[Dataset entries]
_ _ _ _ _ _ _
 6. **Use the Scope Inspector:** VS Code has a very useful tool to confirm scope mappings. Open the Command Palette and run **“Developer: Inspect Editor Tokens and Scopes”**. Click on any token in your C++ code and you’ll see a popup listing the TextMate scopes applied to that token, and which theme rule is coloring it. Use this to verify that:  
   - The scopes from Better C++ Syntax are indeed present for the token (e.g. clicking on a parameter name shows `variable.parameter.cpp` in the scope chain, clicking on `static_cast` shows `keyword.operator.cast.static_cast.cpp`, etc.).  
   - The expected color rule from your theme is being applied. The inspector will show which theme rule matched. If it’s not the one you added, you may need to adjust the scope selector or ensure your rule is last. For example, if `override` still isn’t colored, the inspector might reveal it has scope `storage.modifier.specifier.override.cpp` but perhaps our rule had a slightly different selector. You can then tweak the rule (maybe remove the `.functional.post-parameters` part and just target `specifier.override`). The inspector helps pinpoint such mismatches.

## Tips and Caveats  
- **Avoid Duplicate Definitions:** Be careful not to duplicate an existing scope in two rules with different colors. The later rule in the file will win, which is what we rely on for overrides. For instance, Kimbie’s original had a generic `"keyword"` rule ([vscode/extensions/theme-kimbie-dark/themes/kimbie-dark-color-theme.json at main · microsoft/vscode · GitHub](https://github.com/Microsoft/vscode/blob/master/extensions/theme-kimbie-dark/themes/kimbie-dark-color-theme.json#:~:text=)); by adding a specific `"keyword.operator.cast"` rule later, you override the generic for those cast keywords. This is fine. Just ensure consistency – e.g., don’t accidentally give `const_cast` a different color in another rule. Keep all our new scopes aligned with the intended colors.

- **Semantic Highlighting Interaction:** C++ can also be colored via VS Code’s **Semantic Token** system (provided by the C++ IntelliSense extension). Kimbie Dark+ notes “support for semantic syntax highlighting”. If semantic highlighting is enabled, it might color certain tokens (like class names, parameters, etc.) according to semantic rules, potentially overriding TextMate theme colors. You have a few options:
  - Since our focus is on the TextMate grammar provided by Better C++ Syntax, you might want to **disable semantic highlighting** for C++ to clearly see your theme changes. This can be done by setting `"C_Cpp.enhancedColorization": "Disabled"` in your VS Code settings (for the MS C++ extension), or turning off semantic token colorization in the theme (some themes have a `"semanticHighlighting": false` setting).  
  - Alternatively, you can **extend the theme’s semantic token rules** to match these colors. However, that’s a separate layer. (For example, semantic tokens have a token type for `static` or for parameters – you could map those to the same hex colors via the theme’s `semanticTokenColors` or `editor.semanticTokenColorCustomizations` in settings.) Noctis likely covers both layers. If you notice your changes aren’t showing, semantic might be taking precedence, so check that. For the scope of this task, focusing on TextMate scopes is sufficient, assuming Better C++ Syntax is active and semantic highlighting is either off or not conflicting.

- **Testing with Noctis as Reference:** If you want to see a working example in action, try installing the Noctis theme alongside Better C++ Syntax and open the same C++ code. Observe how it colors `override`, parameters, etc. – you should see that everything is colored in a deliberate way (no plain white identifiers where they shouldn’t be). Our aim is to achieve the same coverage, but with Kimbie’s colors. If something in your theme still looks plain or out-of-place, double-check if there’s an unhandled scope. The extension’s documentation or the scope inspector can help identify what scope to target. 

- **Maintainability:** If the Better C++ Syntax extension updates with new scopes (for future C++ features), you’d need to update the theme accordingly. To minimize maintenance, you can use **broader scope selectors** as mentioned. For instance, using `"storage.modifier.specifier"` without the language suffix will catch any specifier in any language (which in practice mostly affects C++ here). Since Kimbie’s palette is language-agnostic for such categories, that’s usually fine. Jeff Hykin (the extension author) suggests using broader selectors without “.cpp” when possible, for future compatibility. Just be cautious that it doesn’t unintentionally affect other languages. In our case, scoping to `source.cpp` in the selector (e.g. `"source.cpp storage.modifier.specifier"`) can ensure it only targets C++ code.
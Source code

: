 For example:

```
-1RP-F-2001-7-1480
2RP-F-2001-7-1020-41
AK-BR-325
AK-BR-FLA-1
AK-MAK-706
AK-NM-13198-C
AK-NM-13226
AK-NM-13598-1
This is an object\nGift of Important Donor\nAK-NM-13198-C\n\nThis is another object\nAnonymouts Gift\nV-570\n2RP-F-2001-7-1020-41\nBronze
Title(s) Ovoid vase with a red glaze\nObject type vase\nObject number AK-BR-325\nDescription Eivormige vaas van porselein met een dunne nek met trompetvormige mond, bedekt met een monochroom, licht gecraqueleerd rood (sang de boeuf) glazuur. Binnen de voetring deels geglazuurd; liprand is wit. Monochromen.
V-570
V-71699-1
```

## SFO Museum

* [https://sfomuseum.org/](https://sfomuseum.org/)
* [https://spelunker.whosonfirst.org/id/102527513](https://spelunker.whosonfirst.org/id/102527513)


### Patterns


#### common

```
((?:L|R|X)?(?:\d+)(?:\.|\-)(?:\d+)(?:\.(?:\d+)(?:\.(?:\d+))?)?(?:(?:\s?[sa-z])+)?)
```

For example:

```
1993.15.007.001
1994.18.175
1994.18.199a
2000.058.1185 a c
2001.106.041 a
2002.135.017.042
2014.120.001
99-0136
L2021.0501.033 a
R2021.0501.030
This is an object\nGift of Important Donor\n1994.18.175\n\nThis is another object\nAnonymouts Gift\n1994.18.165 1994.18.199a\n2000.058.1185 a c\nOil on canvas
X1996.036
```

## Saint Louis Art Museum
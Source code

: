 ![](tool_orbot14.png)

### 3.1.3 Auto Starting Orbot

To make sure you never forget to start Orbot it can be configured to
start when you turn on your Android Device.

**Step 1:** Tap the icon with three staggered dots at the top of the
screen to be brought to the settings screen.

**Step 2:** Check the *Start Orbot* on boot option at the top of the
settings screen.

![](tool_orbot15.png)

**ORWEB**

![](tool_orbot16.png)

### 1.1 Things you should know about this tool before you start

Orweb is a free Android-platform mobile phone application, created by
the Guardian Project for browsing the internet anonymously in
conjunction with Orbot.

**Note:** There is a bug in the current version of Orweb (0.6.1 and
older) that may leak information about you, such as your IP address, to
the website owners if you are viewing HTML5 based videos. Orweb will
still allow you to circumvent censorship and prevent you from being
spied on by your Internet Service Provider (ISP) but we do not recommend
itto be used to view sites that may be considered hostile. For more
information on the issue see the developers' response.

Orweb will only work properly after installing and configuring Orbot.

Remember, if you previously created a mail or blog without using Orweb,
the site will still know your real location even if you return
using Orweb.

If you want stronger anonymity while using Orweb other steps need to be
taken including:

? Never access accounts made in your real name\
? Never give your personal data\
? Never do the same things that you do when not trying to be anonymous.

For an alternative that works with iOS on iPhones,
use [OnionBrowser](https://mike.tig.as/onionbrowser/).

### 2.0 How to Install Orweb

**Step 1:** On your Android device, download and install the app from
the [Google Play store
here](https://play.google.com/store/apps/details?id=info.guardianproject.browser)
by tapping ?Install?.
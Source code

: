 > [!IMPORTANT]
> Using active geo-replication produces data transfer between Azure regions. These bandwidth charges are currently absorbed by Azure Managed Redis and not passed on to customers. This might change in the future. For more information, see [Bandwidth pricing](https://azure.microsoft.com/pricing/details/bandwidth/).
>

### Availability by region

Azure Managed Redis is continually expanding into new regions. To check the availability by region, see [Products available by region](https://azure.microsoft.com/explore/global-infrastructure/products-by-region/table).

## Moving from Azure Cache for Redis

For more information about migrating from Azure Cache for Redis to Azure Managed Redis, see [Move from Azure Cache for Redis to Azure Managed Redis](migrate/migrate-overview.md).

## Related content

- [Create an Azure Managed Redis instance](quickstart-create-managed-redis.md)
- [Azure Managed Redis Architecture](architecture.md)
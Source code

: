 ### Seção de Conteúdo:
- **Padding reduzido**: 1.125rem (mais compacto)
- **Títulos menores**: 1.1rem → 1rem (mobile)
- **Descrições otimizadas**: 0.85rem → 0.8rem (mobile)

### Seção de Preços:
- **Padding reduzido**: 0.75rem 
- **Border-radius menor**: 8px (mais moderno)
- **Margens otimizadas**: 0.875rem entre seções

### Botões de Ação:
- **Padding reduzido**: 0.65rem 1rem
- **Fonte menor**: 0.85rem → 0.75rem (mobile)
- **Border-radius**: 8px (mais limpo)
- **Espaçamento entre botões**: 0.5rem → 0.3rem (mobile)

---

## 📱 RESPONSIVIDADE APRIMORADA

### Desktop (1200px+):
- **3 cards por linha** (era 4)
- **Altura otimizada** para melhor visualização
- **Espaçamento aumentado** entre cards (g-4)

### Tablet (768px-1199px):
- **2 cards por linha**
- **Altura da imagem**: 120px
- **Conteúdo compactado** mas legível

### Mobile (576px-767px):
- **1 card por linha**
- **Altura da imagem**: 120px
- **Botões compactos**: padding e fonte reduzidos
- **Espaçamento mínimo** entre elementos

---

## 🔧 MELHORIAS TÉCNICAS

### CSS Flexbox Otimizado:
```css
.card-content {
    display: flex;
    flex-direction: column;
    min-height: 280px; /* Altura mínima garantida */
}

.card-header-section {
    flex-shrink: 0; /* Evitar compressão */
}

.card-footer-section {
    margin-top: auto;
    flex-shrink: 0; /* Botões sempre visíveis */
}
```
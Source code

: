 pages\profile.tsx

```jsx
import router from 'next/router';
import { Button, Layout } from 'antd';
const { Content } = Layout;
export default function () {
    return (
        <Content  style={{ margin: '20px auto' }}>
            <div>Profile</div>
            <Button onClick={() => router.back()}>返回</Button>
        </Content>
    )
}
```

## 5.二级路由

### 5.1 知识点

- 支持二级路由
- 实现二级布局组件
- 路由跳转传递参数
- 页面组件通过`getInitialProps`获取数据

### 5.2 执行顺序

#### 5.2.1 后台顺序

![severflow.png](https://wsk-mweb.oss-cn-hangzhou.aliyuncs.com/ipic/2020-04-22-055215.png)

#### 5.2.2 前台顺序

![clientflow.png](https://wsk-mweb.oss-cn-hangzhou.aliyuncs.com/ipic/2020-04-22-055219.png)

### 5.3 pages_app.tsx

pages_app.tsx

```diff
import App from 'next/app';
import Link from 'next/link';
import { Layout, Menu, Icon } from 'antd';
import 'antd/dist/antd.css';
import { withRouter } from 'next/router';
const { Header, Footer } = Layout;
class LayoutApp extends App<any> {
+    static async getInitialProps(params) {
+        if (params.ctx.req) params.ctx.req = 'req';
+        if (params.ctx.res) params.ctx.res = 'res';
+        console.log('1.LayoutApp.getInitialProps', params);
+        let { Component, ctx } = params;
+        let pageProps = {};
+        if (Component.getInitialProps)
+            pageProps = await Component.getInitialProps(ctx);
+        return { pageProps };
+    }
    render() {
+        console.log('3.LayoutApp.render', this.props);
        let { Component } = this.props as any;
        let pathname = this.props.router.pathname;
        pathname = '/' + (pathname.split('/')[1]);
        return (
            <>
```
_ _ _ _ _ _ _
> _PROBLEM TO WORK ON_
Every line in the data above that includes the word "params" should be copied.

> _WRITTEN SOLUTION_
+    static async getInitialProps(params) {
+        if (params.ctx.req) params.ctx.req = 'req';
+        if (params.ctx.res) params.ctx.res = 'res';
+        console.log('1.LayoutApp.getInitialProps', params);
+        let { Component, ctx } = params;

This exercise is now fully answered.